Keywords: aging; bioinformatics; exosomes; miRNAs; neural stem cells; transcriptomics.

Figure 1

Shared pathways enriched in htNSC-derived miRNA gene targets suggest a transcriptional anti-aging program operating in young animals. Chord diagram showing Reactome pathways shared by ≥3 htNSCs miRNA-targeted genes. Logarithmic fold change (logFC) in miRNA CSF levels with aging was reported in [5]. Figure was made with SRPlot (http://www.bioinformatics.com.cn/SRplot (accessed on 30 November 2023)).

Figure 2

Age-upregulated htNSC-derived miRNA target genes across the main brain cell classes. Alluvial plot networking htNSC-secreted miRNAs with their target genes upregulated with aging in ≥2 brain cell classes. Statistically significantly upregulated genes determined by single-cell RNA-seq (TPM-based FC ≥ 1.5 and adjusted p-value < 0.05) were extracted from [16].

Figure 3

Interaction network between htNSC-derived miRNAs and their age-upregulated target genes in oligodendrocyte lineage. Regulatory gene network between miRNAs and age-upregulated genes in the oligodendrocyte precursor cells, mature oligodendrocytes, and olfactory ensheathing glia.

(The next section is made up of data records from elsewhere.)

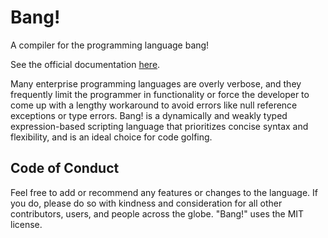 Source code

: # Bang!

A compiler for the programming language bang!

See the official documentation [here](https://nklau-bang.notion.site/nklau-bang/add467ede3dd452981516c57526a2991?v=f94f70ba09af4c369717612ca7803e87).

Many enterprise programming languages are overly verbose, and they frequently limit the programmer in functionality or force the developer to come up with a lengthy workaround to avoid errors like null reference exceptions or type errors. Bang! is a dynamically and weakly typed expression-based scripting language that prioritizes concise syntax and flexibility, and is an ideal choice for code golfing.

## Code of Conduct

Feel free to add or recommend any features or changes to the language. If you do, please do so with kindness and consideration for all other contributors, users, and people across the globe. "Bang!" uses the MIT license.
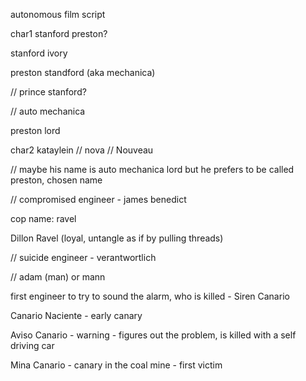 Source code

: autonomous film script

char1 stanford preston?

stanford ivory

preston standford (aka mechanica)

// prince stanford?

// auto mechanica

preston lord

char2 kataylein // nova // Nouveau

// maybe his name is auto mechanica lord but he prefers to be called preston, chosen name

// compromised engineer - james benedict

cop name: ravel

Dillon Ravel (loyal, untangle as if by pulling threads)

// suicide engineer - verantwortlich

// adam (man) or mann

first engineer to try to sound the alarm, who is killed - Siren Canario

Canario Naciente - early canary

Aviso Canario - warning - figures out the problem, is killed with a self driving car

Mina Canario - canary in the coal mine - first victim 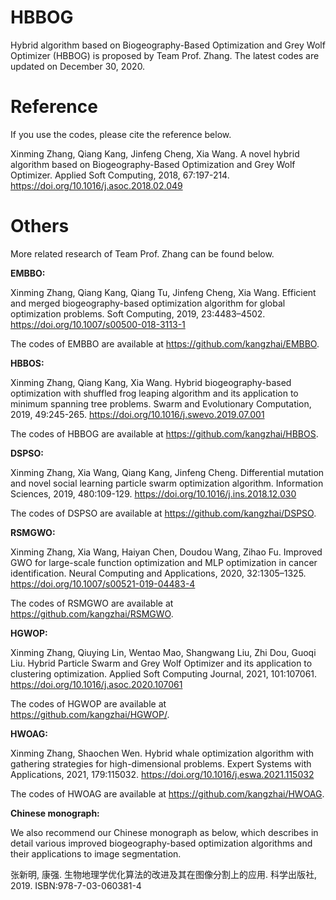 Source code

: # HBBOG
Hybrid algorithm based on Biogeography-Based Optimization and Grey Wolf Optimizer (HBBOG) is proposed by Team Prof. Zhang. The latest codes are updated on December 30, 2020. 

# Reference
If you use the codes, please cite the reference below.

Xinming Zhang, Qiang Kang, Jinfeng Cheng, Xia Wang. A novel hybrid algorithm based on Biogeography-Based Optimization and Grey Wolf Optimizer. Applied Soft Computing, 2018, 67:197-214. https://doi.org/10.1016/j.asoc.2018.02.049

# Others
More related research of Team Prof. Zhang can be found below.

**EMBBO:**

Xinming Zhang, Qiang Kang, Qiang Tu, Jinfeng Cheng, Xia Wang. Efficient and merged biogeography-based optimization algorithm for global optimization problems. Soft Computing, 2019, 23:4483–4502. https://doi.org/10.1007/s00500-018-3113-1

The codes of EMBBO are available at https://github.com/kangzhai/EMBBO.

**HBBOS:**

Xinming Zhang, Qiang Kang, Xia Wang. Hybrid biogeography-based optimization with shuffled frog leaping algorithm and its application to minimum spanning tree problems. Swarm and Evolutionary Computation, 2019, 49:245-265. https://doi.org/10.1016/j.swevo.2019.07.001

The codes of HBBOG are available at https://github.com/kangzhai/HBBOS.

**DSPSO:**

Xinming Zhang, Xia Wang, Qiang Kang, Jinfeng Cheng. Differential mutation and novel social learning particle swarm optimization algorithm. Information Sciences, 2019, 480:109-129. https://doi.org/10.1016/j.ins.2018.12.030

The codes of DSPSO are available at https://github.com/kangzhai/DSPSO.

**RSMGWO:**

Xinming Zhang, Xia Wang, Haiyan Chen, Doudou Wang, Zihao Fu. Improved GWO for large-scale function optimization and MLP optimization in cancer identification. Neural Computing and Applications, 2020, 32:1305–1325. https://doi.org/10.1007/s00521-019-04483-4

The codes of RSMGWO are available at https://github.com/kangzhai/RSMGWO.

**HGWOP:**

Xinming Zhang, Qiuying Lin, Wentao Mao, Shangwang Liu, Zhi Dou, Guoqi Liu. Hybrid Particle Swarm and Grey Wolf Optimizer and its application to clustering optimization. Applied Soft Computing Journal, 2021, 101:107061. https://doi.org/10.1016/j.asoc.2020.107061

The codes of HGWOP are available at https://github.com/kangzhai/HGWOP/.

**HWOAG:**

Xinming Zhang, Shaochen Wen. Hybrid whale optimization algorithm with gathering strategies for high-dimensional problems. Expert Systems with Applications, 2021, 179:115032. https://doi.org/10.1016/j.eswa.2021.115032

The codes of HWOAG are available at https://github.com/kangzhai/HWOAG.

**Chinese monograph:**

We also recommend our Chinese monograph as below, which describes in detail various improved biogeography-based optimization algorithms and their applications to image segmentation.

张新明, 康强. 生物地理学优化算法的改进及其在图像分割上的应用. 科学出版社, 2019. ISBN:978-7-03-060381-4
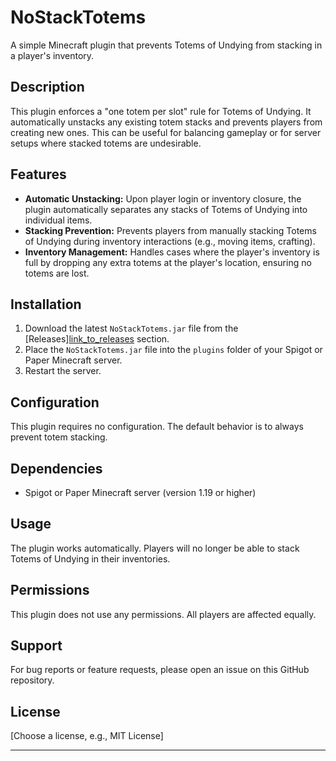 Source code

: # NoStackTotems

A simple Minecraft plugin that prevents Totems of Undying from stacking in a player's inventory.

## Description

This plugin enforces a "one totem per slot" rule for Totems of Undying. It automatically unstacks any existing totem stacks and prevents players from creating new ones. This can be useful for balancing gameplay or for server setups where stacked totems are undesirable.

## Features

*   **Automatic Unstacking:** Upon player login or inventory closure, the plugin automatically separates any stacks of Totems of Undying into individual items.
*   **Stacking Prevention:** Prevents players from manually stacking Totems of Undying during inventory interactions (e.g., moving items, crafting).
*   **Inventory Management:** Handles cases where the player's inventory is full by dropping any extra totems at the player's location, ensuring no totems are lost.

## Installation

1.  Download the latest `NoStackTotems.jar` file from the [Releases][link_to_releases](https://github.com/Daniel-Farmer/NoStackTotems/tree/Releases]) section.
2.  Place the `NoStackTotems.jar` file into the `plugins` folder of your Spigot or Paper Minecraft server.
3.  Restart the server.

## Configuration

This plugin requires no configuration.  The default behavior is to always prevent totem stacking.

## Dependencies

*   Spigot or Paper Minecraft server (version 1.19 or higher)

## Usage

The plugin works automatically.  Players will no longer be able to stack Totems of Undying in their inventories.

## Permissions

This plugin does not use any permissions. All players are affected equally.

## Support

For bug reports or feature requests, please open an issue on this GitHub repository.

## License

[Choose a license, e.g., MIT License]

---
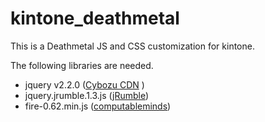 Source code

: # kintone_deathmetal
This is a Deathmetal JS and CSS customization for kintone.

The following libraries are needed.
 - jquery v2.2.0 ([Cybozu CDN](https://js.cybozu.com/jquery/2.2.0/jquery.min.js "Cybozu CDN") )  
 - jquery.jrumble.1.3.js ([jRumble](https://jackrugile.com/jrumble/ "jRumble"))  
 - fire-0.62.min.js ([computableminds](http://www.computableminds.com/jquery-plugin-fire-animation-texture-generator.html "computableminds"))  
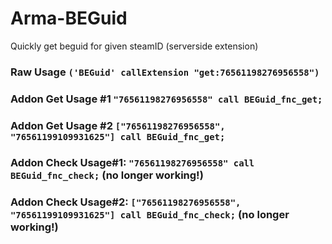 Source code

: # Arma-BEGuid
Quickly get beguid for given steamID (serverside extension)

### Raw Usage `('BEGuid' callExtension "get:76561198276956558")`

### Addon Get Usage #1 `"76561198276956558" call BEGuid_fnc_get;`
### Addon Get Usage #2 `["76561198276956558", "76561199109931625"] call BEGuid_fnc_get;`

### Addon Check Usage#1: `"76561198276956558" call BEGuid_fnc_check;` (no longer working!)
### Addon Check Usage#2: `["76561198276956558", "76561199109931625"] call BEGuid_fnc_check;` (no longer working!)
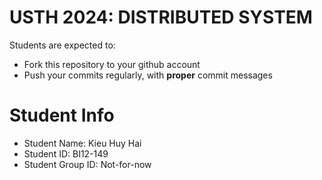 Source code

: USTH 2024: DISTRIBUTED SYSTEM
=====================================================

Students are expected to:
* Fork this repository to your github account
* Push your commits regularly, with **proper** commit messages


Student Info
=========================

* Student Name: Kieu Huy Hai
* Student ID: BI12-149
* Student Group ID: Not-for-now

Statistically significantly upregulated genes determined by single-cell RNA-seq (TPM-based FC ≥ 1.5 and adjusted p-value < 0.05) were extracted from [16]. For genes upregulated in more than one cell type, node size and color represent the greatest change observed.

Figure 4

Heterochronic parabiosis reverse age-dependent upregulation of several target genes of htNSC-secreted exosomal miRNAs. Balloon plot showing the reversal of age-associated upregulation of htNSC-derived miRNA target genes after 4–5 weeks of heterochronic parabiosis. Logarithmic-transformed FCs were downloaded from [16] (aging-associated changes) and [20] (heterochronic parabiosis-associated changes). We used a Benjamini–Hochberg-adjusted p-value < 0.05 thresholding to determine statistically significant differential expression.

Figure 5

htNSC-derived miRNA target genes are widely upregulated in aged hypothalamus. Heatmap highlighting differential expression of htNSC-derived miRNA target genes between young and old female hypothalamus-specific cell types. Color scale indicates the logarithmic-transformed FC. NS = not significant.

Figure 6

Integrative model of the anti-senescence program triggered by htNSC-derived miRNAs with the hallmarks of aging. Aging-dependent inflammation causes htNSC loss and diminished exosomal miRNA secretion. Subsequent loss of decline in the repression of key target genes promotes brain aging through cellular senescence and oxidative stress.